### WHAT YOU HAVE TO DO
The required lines are those that contain "supported"; pull them out of the data and copy them.

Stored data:
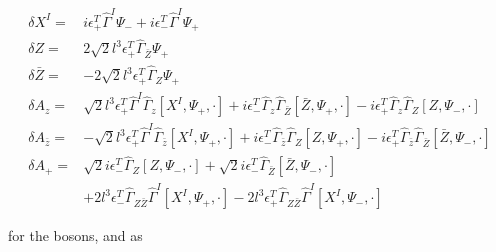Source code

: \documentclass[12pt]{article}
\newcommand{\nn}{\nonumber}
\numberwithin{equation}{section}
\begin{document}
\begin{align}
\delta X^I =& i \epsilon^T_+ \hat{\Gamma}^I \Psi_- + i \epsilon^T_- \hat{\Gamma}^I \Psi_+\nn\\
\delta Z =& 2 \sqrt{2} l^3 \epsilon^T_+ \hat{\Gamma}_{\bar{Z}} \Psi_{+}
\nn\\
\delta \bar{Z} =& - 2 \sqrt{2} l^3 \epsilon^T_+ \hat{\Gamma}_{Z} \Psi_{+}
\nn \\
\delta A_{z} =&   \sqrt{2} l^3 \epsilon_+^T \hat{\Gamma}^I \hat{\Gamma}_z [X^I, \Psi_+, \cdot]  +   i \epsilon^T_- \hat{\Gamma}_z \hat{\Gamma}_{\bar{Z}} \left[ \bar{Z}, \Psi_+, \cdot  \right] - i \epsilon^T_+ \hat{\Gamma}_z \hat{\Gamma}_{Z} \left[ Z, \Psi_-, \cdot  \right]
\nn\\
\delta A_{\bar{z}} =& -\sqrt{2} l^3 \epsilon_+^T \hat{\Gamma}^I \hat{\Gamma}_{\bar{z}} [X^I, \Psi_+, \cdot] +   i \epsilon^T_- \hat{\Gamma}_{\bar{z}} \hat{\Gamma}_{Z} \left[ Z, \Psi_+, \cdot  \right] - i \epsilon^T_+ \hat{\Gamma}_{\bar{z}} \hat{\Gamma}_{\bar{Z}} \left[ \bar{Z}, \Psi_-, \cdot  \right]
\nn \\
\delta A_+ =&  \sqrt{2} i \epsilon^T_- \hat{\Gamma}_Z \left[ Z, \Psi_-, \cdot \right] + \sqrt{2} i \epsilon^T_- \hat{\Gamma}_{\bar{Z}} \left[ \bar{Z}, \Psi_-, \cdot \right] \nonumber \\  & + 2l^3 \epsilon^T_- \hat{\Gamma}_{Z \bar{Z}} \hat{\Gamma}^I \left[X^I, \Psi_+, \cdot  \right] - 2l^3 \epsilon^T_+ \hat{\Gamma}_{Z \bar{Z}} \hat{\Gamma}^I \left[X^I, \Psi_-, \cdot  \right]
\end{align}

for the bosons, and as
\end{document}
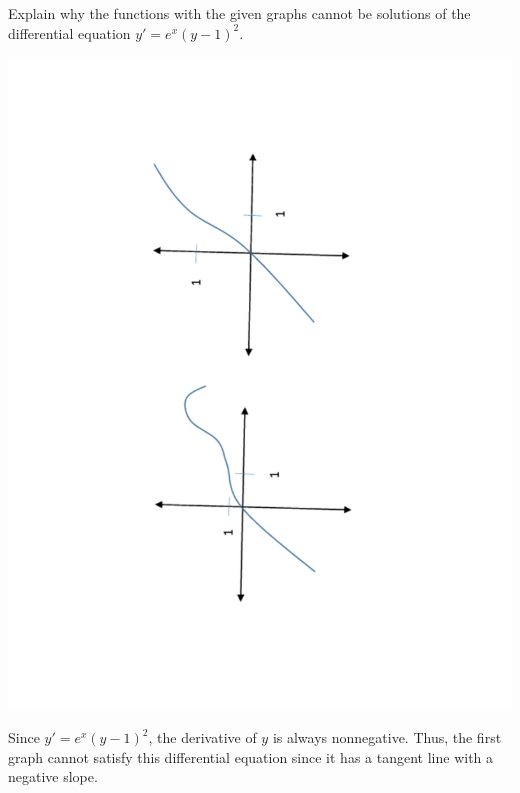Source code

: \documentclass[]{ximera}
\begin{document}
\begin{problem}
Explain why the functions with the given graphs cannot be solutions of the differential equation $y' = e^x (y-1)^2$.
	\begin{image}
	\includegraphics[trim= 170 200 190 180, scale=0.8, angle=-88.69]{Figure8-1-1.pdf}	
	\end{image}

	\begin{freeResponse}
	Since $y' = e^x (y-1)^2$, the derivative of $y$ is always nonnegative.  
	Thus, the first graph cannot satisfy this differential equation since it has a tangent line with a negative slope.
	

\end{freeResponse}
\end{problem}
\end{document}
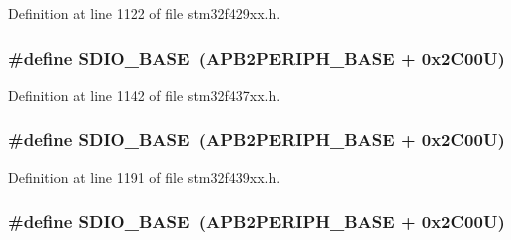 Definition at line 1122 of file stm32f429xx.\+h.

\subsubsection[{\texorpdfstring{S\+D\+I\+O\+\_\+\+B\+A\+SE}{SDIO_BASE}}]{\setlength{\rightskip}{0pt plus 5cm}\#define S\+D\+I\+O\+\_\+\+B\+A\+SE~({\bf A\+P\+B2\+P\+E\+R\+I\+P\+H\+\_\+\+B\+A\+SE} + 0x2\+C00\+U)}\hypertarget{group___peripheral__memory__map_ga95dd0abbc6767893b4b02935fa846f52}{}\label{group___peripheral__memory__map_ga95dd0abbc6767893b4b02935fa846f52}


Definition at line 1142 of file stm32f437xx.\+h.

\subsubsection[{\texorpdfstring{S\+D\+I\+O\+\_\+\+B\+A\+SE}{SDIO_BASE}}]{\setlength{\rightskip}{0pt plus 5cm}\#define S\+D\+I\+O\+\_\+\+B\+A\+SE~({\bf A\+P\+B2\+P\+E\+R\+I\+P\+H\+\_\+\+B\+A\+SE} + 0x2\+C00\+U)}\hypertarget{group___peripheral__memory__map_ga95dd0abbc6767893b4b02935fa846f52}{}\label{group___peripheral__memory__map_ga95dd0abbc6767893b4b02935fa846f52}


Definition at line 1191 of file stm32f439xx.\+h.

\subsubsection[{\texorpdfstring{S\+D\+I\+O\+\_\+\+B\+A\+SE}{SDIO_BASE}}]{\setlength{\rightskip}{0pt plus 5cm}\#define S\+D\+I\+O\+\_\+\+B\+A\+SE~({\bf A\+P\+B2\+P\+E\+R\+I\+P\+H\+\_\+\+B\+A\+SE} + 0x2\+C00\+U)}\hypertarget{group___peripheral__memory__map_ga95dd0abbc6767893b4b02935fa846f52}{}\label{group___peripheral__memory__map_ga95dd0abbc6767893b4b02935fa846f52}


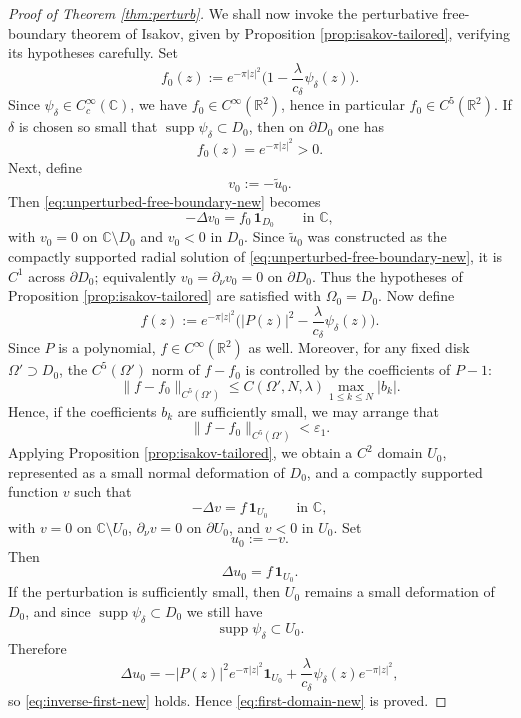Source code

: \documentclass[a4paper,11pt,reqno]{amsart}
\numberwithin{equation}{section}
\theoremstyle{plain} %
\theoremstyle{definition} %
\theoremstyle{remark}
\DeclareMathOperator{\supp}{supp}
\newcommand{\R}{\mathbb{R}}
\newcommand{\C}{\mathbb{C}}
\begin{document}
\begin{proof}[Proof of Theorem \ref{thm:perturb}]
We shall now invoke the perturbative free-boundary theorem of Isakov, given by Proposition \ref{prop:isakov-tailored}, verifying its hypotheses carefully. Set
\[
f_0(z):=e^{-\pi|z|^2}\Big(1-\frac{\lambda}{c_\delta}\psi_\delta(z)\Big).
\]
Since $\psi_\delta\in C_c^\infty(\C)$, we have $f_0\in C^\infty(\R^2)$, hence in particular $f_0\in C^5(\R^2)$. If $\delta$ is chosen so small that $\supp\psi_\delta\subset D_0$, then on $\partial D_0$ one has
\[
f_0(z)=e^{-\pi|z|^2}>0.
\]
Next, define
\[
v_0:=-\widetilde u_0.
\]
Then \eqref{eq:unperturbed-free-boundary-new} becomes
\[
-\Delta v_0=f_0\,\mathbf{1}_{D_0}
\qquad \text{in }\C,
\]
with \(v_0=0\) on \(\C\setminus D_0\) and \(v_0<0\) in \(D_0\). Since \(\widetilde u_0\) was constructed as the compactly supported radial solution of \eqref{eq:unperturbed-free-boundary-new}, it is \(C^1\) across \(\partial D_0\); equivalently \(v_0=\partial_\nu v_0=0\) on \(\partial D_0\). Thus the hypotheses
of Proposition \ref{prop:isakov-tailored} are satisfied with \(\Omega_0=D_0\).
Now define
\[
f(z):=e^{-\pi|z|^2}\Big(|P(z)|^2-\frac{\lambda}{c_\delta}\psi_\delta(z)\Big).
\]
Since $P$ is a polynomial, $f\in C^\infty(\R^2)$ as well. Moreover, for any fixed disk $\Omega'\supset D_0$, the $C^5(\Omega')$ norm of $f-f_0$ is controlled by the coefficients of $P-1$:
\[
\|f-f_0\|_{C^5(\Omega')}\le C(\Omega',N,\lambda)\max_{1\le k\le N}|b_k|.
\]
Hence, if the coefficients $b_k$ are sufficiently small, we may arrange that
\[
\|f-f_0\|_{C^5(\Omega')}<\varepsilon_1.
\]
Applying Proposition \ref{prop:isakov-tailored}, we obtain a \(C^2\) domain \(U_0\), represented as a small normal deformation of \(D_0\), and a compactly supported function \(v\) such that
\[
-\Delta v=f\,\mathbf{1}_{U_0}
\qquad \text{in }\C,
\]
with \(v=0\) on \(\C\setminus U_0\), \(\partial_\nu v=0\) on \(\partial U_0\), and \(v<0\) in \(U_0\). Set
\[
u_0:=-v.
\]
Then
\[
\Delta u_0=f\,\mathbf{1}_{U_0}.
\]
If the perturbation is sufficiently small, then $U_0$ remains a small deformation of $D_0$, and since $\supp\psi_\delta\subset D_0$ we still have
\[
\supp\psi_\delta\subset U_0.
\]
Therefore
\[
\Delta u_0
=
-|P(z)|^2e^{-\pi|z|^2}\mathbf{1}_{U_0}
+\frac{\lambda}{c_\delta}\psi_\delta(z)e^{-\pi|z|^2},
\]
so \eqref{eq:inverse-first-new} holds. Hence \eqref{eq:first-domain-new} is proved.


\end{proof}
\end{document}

### RESPONSE AREA
with \(v_0=0\) on \(\C\setminus D_0\) and \(v_0<0\) in \(D_0\). Since \(\widetilde u_0\) was constructed as the compactly supported radial solution of \eqref{eq:unperturbed-free-boundary-new}, it is \(C^1\) across \(\partial D_0\); equivalently \(v_0=\partial_\nu v_0=0\) on \(\partial D_0\). Thus the hypotheses
Applying Proposition \ref{prop:isakov-tailored}, we obtain a \(C^2\) domain \(U_0\), represented as a small normal deformation of \(D_0\), and a compactly supported function \(v\) such that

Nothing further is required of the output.